Je me suis assise et j’ai attendu que la répétition finisse. Ma tête bourdonnait à la fois de nostalgie et de fous-rires. Rappelle-toi comme elle était sérieuse, le dos très droit, battant la mesure avec sa main gauche, lorsqu’elle nous faisait chanter. On était à la fois surprises, décontenancées mais néanmoins joyeuses de partager ces moments de classe d’anglais, et personne ne pensait à faire l’andouille pour troubler la classe. Oui, peut-être un petit fou-rire et quelques regards en coin échangés lorsque, emporté par son élan chantant, son dentier descendait d’un étage, elle avait l’habitude et le remettait habilement en place d’un coup de langue. J’avais les yeux rivés sur elle, je la détaillais et essayait mentalement de lui donner un âge… Je dirais pas loin de 90 ans, c’est plausible.

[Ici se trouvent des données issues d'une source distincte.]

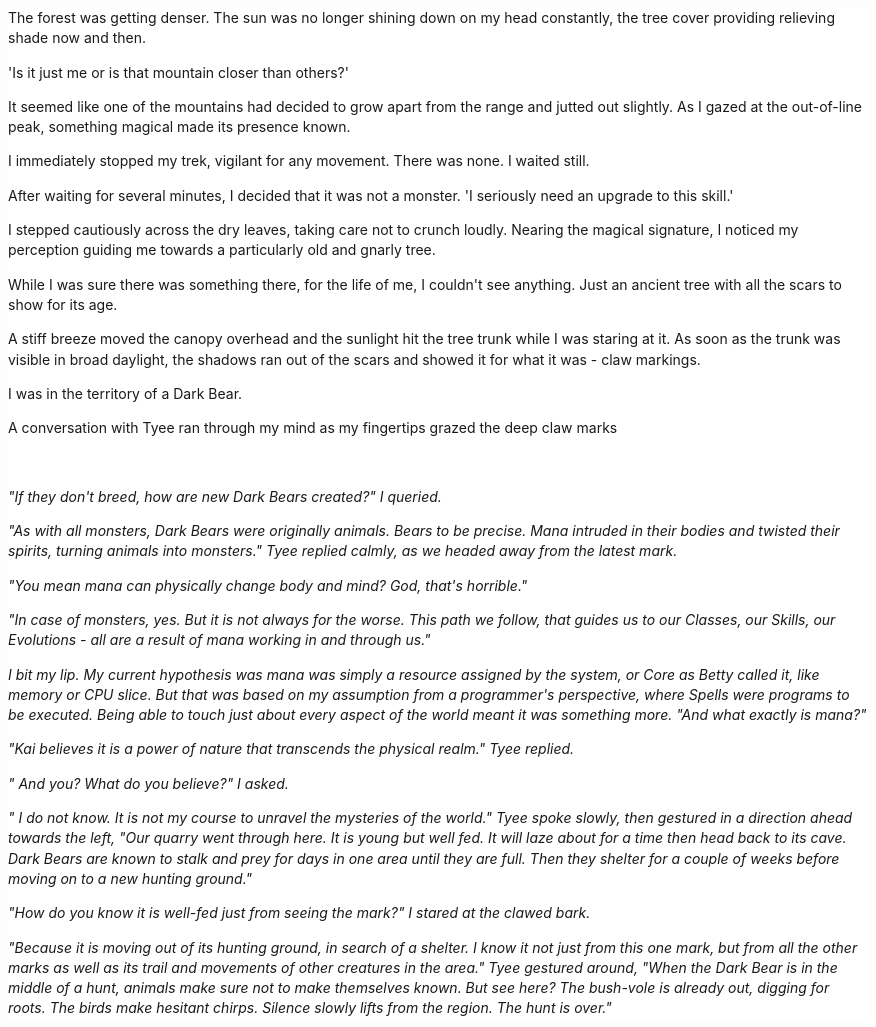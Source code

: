 The forest was getting denser. The sun was no longer shining down on my head constantly, the tree cover providing relieving shade now and then.

'Is it just me or is that mountain closer than others?'

It seemed like one of the mountains had decided to grow apart from the range and jutted out slightly. As I gazed at the out-of-line peak, something magical made its presence known.

I immediately stopped my trek, vigilant for any movement. There was none. I waited still.

After waiting for several minutes, I decided that it was not a monster. 'I seriously need an upgrade to this skill.'

I stepped cautiously across the dry leaves, taking care not to crunch loudly. Nearing the magical signature, I noticed my perception guiding me towards a particularly old and gnarly tree.

While I was sure there was something there, for the life of me, I couldn't see anything. Just an ancient tree with all the scars to show for its age.

A stiff breeze moved the canopy overhead and the sunlight hit the tree trunk while I was staring at it. As soon as the trunk was visible in broad daylight, the shadows ran out of the scars and showed it for what it was - claw markings.

I was in the territory of a Dark Bear.

A conversation with Tyee ran through my mind as my fingertips grazed the deep claw marks

<br />

_"If they don't breed, how are new Dark Bears created?" I queried._

_"As with all monsters, Dark Bears were originally animals. Bears to be precise. Mana intruded in their bodies and twisted their spirits, turning animals into monsters." Tyee replied calmly, as we headed away from the latest mark._

_"You mean mana can physically change body and mind? God, that's horrible."_

_"In case of monsters, yes. But it is not always for the worse. This path we follow, that guides us to our Classes, our Skills, our Evolutions - all are a result of mana working in and through us."_

_I bit my lip. My current hypothesis was mana was simply a resource assigned by the system, or Core as Betty called it, like memory or CPU slice. But that was based on my assumption from a programmer's perspective, where Spells were programs to be executed. Being able to touch just about every aspect of the world meant it was something more. "And what exactly is mana?"_

_"Kai believes it is a power of nature that transcends the physical realm." Tyee replied._

_" And you? What do you believe?" I asked._

_" I do not know. It is not my course to unravel the mysteries of the world." Tyee spoke slowly, then gestured in a direction ahead towards the left, "Our quarry went through here. It is young but well fed. It will laze about for a time then head back to its cave. Dark Bears are known to stalk and prey for days in one area until they are full. Then they shelter for a couple of weeks before moving on to a new hunting ground."_

_"How do you know it is well-fed just from seeing the mark?" I stared at the clawed bark._

_"Because it is moving out of its hunting ground, in search of a shelter. I know it not just from this one mark, but from all the other marks as well as its trail and movements of other creatures in the area." Tyee gestured around, "When the Dark Bear is in the middle of a hunt, animals make sure not to make themselves known. But see here? The bush-vole is already out, digging for roots. The birds make hesitant chirps. Silence slowly lifts from the region. The hunt is over."_
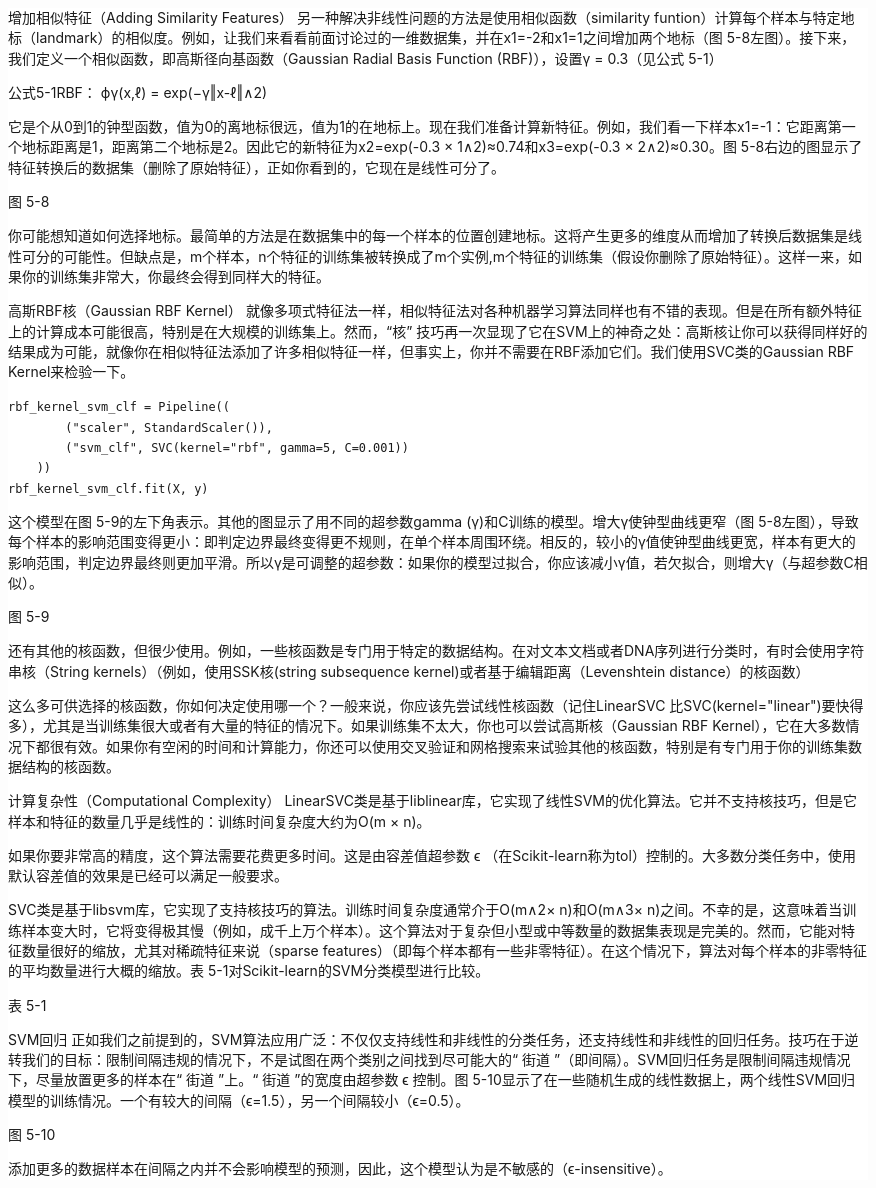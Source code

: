 增加相似特征（Adding Similarity Features）
另一种解决非线性问题的方法是使用相似函数（similarity funtion）计算每个样本与特定地标（landmark）的相似度。例如，让我们来看看前面讨论过的一维数据集，并在x1=-2和x1=1之间增加两个地标（图 5-8左图）。接下来，我们定义一个相似函数，即高斯径向基函数（Gaussian Radial Basis Function (RBF)），设置γ = 0.3（见公式 5-1）

公式5-1RBF：
ϕγ(x,ℓ) = exp(−γ‖x-ℓ‖∧2)


它是个从0到1的钟型函数，值为0的离地标很远，值为1的在地标上。现在我们准备计算新特征。例如，我们看一下样本x1=-1：它距离第一个地标距离是1，距离第二个地标是2。因此它的新特征为x2=exp(-0.3 × 1∧2)≈0.74和x3=exp(-0.3 × 2∧2)≈0.30。图 5-8右边的图显示了特征转换后的数据集（删除了原始特征），正如你看到的，它现在是线性可分了。

图 5-8

你可能想知道如何选择地标。最简单的方法是在数据集中的每一个样本的位置创建地标。这将产生更多的维度从而增加了转换后数据集是线性可分的可能性。但缺点是，m个样本，n个特征的训练集被转换成了m个实例,m个特征的训练集（假设你删除了原始特征）。这样一来，如果你的训练集非常大，你最终会得到同样大的特征。


高斯RBF核（Gaussian RBF Kernel）
就像多项式特征法一样，相似特征法对各种机器学习算法同样也有不错的表现。但是在所有额外特征上的计算成本可能很高，特别是在大规模的训练集上。然而，“核” 技巧再一次显现了它在SVM上的神奇之处：高斯核让你可以获得同样好的结果成为可能，就像你在相似特征法添加了许多相似特征一样，但事实上，你并不需要在RBF添加它们。我们使用SVC类的Gaussian RBF Kernel来检验一下。

    rbf_kernel_svm_clf = Pipeline((
            ("scaler", StandardScaler()),
            ("svm_clf", SVC(kernel="rbf", gamma=5, C=0.001))
        ))
    rbf_kernel_svm_clf.fit(X, y)

这个模型在图 5-9的左下角表示。其他的图显示了用不同的超参数gamma (γ)和C训练的模型。增大γ使钟型曲线更窄（图 5-8左图），导致每个样本的影响范围变得更小：即判定边界最终变得更不规则，在单个样本周围环绕。相反的，较小的γ值使钟型曲线更宽，样本有更大的影响范围，判定边界最终则更加平滑。所以γ是可调整的超参数：如果你的模型过拟合，你应该减小γ值，若欠拟合，则增大γ（与超参数C相似）。

图 5-9

还有其他的核函数，但很少使用。例如，一些核函数是专门用于特定的数据结构。在对文本文档或者DNA序列进行分类时，有时会使用字符串核（String kernels）（例如，使用SSK核(string subsequence kernel)或者基于编辑距离（Levenshtein distance）的核函数）

这么多可供选择的核函数，你如何决定使用哪一个？一般来说，你应该先尝试线性核函数（记住LinearSVC 比SVC(kernel="linear")要快得多），尤其是当训练集很大或者有大量的特征的情况下。如果训练集不太大，你也可以尝试高斯核（Gaussian RBF Kernel），它在大多数情况下都很有效。如果你有空闲的时间和计算能力，你还可以使用交叉验证和网格搜索来试验其他的核函数，特别是有专门用于你的训练集数据结构的核函数。


计算复杂性（Computational Complexity）
LinearSVC类是基于liblinear库，它实现了线性SVM的优化算法。它并不支持核技巧，但是它样本和特征的数量几乎是线性的：训练时间复杂度大约为O(m × n)。

如果你要非常高的精度，这个算法需要花费更多时间。这是由容差值超参数 ϵ （在Scikit-learn称为tol）控制的。大多数分类任务中，使用默认容差值的效果是已经可以满足一般要求。

SVC类是基于libsvm库，它实现了支持核技巧的算法。训练时间复杂度通常介于O(m∧2× n)和O(m∧3× n)之间。不幸的是，这意味着当训练样本变大时，它将变得极其慢（例如，成千上万个样本）。这个算法对于复杂但小型或中等数量的数据集表现是完美的。然而，它能对特征数量很好的缩放，尤其对稀疏特征来说（sparse features）（即每个样本都有一些非零特征）。在这个情况下，算法对每个样本的非零特征的平均数量进行大概的缩放。表 5-1对Scikit-learn的SVM分类模型进行比较。

表 5-1


SVM回归
正如我们之前提到的，SVM算法应用广泛：不仅仅支持线性和非线性的分类任务，还支持线性和非线性的回归任务。技巧在于逆转我们的目标：限制间隔违规的情况下，不是试图在两个类别之间找到尽可能大的“ 街道 ”（即间隔）。SVM回归任务是限制间隔违规情况下，尽量放置更多的样本在“ 街道 ”上。“ 街道 ”的宽度由超参数 ϵ 控制。图 5-10显示了在一些随机生成的线性数据上，两个线性SVM回归模型的训练情况。一个有较大的间隔（ϵ=1.5），另一个间隔较小（ϵ=0.5）。

图 5-10

添加更多的数据样本在间隔之内并不会影响模型的预测，因此，这个模型认为是不敏感的（ϵ-insensitive）。
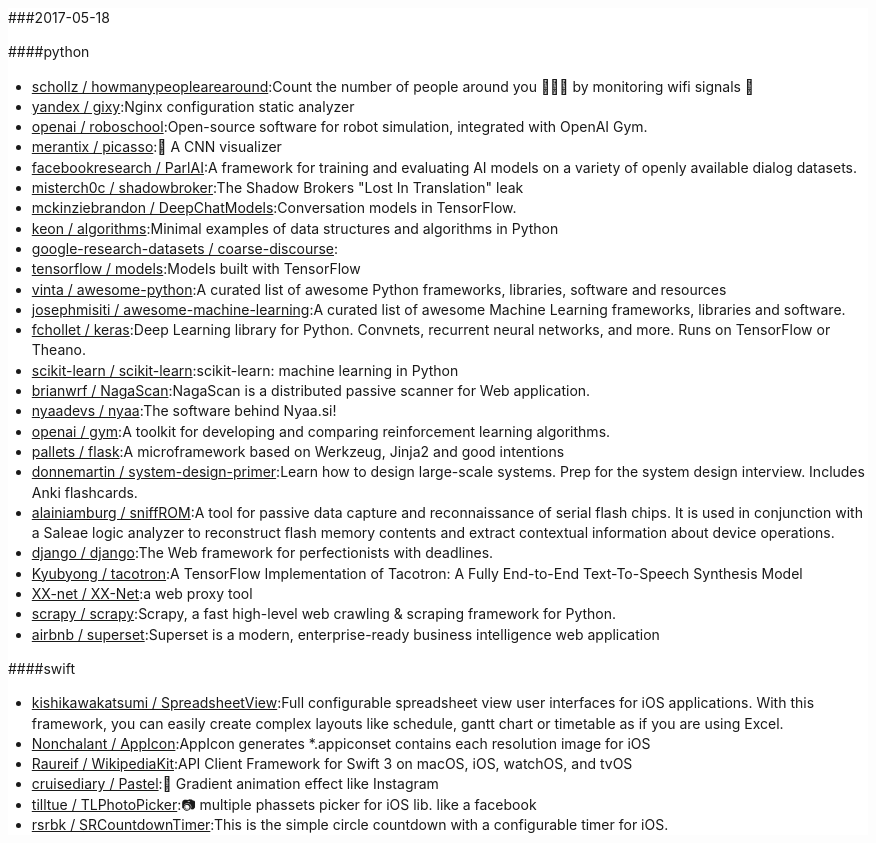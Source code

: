 ###2017-05-18

####python
* [schollz / howmanypeoplearearound](https://github.com/schollz/howmanypeoplearearound):Count the number of people around you 👨‍👨‍👦 by monitoring wifi signals 📡
* [yandex / gixy](https://github.com/yandex/gixy):Nginx configuration static analyzer
* [openai / roboschool](https://github.com/openai/roboschool):Open-source software for robot simulation, integrated with OpenAI Gym.
* [merantix / picasso](https://github.com/merantix/picasso):🎨 A CNN visualizer
* [facebookresearch / ParlAI](https://github.com/facebookresearch/ParlAI):A framework for training and evaluating AI models on a variety of openly available dialog datasets.
* [misterch0c / shadowbroker](https://github.com/misterch0c/shadowbroker):The Shadow Brokers "Lost In Translation" leak
* [mckinziebrandon / DeepChatModels](https://github.com/mckinziebrandon/DeepChatModels):Conversation models in TensorFlow.
* [keon / algorithms](https://github.com/keon/algorithms):Minimal examples of data structures and algorithms in Python
* [google-research-datasets / coarse-discourse](https://github.com/google-research-datasets/coarse-discourse):
* [tensorflow / models](https://github.com/tensorflow/models):Models built with TensorFlow
* [vinta / awesome-python](https://github.com/vinta/awesome-python):A curated list of awesome Python frameworks, libraries, software and resources
* [josephmisiti / awesome-machine-learning](https://github.com/josephmisiti/awesome-machine-learning):A curated list of awesome Machine Learning frameworks, libraries and software.
* [fchollet / keras](https://github.com/fchollet/keras):Deep Learning library for Python. Convnets, recurrent neural networks, and more. Runs on TensorFlow or Theano.
* [scikit-learn / scikit-learn](https://github.com/scikit-learn/scikit-learn):scikit-learn: machine learning in Python
* [brianwrf / NagaScan](https://github.com/brianwrf/NagaScan):NagaScan is a distributed passive scanner for Web application.
* [nyaadevs / nyaa](https://github.com/nyaadevs/nyaa):The software behind Nyaa.si!
* [openai / gym](https://github.com/openai/gym):A toolkit for developing and comparing reinforcement learning algorithms.
* [pallets / flask](https://github.com/pallets/flask):A microframework based on Werkzeug, Jinja2 and good intentions
* [donnemartin / system-design-primer](https://github.com/donnemartin/system-design-primer):Learn how to design large-scale systems. Prep for the system design interview. Includes Anki flashcards.
* [alainiamburg / sniffROM](https://github.com/alainiamburg/sniffROM):A tool for passive data capture and reconnaissance of serial flash chips. It is used in conjunction with a Saleae logic analyzer to reconstruct flash memory contents and extract contextual information about device operations.
* [django / django](https://github.com/django/django):The Web framework for perfectionists with deadlines.
* [Kyubyong / tacotron](https://github.com/Kyubyong/tacotron):A TensorFlow Implementation of Tacotron: A Fully End-to-End Text-To-Speech Synthesis Model
* [XX-net / XX-Net](https://github.com/XX-net/XX-Net):a web proxy tool
* [scrapy / scrapy](https://github.com/scrapy/scrapy):Scrapy, a fast high-level web crawling & scraping framework for Python.
* [airbnb / superset](https://github.com/airbnb/superset):Superset is a modern, enterprise-ready business intelligence web application

####swift
* [kishikawakatsumi / SpreadsheetView](https://github.com/kishikawakatsumi/SpreadsheetView):Full configurable spreadsheet view user interfaces for iOS applications. With this framework, you can easily create complex layouts like schedule, gantt chart or timetable as if you are using Excel.
* [Nonchalant / AppIcon](https://github.com/Nonchalant/AppIcon):AppIcon generates *.appiconset contains each resolution image for iOS
* [Raureif / WikipediaKit](https://github.com/Raureif/WikipediaKit):API Client Framework for Swift 3 on macOS, iOS, watchOS, and tvOS
* [cruisediary / Pastel](https://github.com/cruisediary/Pastel):🎨 Gradient animation effect like Instagram
* [tilltue / TLPhotoPicker](https://github.com/tilltue/TLPhotoPicker):📷 multiple phassets picker for iOS lib. like a facebook
* [rsrbk / SRCountdownTimer](https://github.com/rsrbk/SRCountdownTimer):This is the simple circle countdown with a configurable timer for iOS.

Alors que le dernier chant venait de s’achever et que les choristes ramassaient leurs partitions et se mettaient à échanger quelques mots, je me suis avancée timidement vers elle. Elle a tourné la tête vers moi, un regard interrogatif que j’ai interrompu en lui donnant le nom de notre école. Une lueur de surprise et un large sourire lorsque je lui ai dit mon nom, transformés par une joie visible lorsque j’ai attaqué la conversation en anglais, langue que je parle actuellement couramment grâce à toutes ces années passées travailler dans un milieu anglo-saxon. L’émotion était visible sur son visage que l’on connaissait si strict. On a échangé quelques anecdotes, elle a une de ces mémoires ! On a même rigolé, peut-être bien parce qu’il n’y a plus de rapport d’autorité. Certaines de ses collègues ont dû avoir les oreilles qui se sont mises à siffler. J’avais l’impression de la découvrir.
Je me revoyais sur les bancs de l’école, dans la cour de récré et bien sûr tu étais là. Je me souvenais de cette chanson que nous entamions inévitablement dans ton petit studio parisien chaque fois que je montais passer quelques jours à la capitale. Des gamines, on est restées des gamines… J’aurais tant voulu que tu sois là pour partager ces quelques instants que j’ai partagés avec elle, je te l’ai peut-être déjà dit mais ce n’est pas grave, je me répète… L’horloge a carrément fait un bond en avant pour elle comme pour moi mais les souvenirs étaient totalement présents. Elle a gardé son flegme britannique et l’humour qui allait avec. Elle a toujours ce petit tic qui la faisait se balancer d’un pied sur l’autre, les coudes collés au corps et les bras pliés vers l’avant, comme si elle hésitait sur une attitude à prendre. Mais tu sais, ce qui m’a le plus marqué, c’est qu’on la voyait comme une grande gigue du haut de nos 11-12 ans et bien je l’ai quasiment rattrapée. Je revoyais ses arrivées à l’école le matin, au volant de sa 2 CV antédiluvienne, ses jupes crayon à mi-mollets et ses pulls shetland…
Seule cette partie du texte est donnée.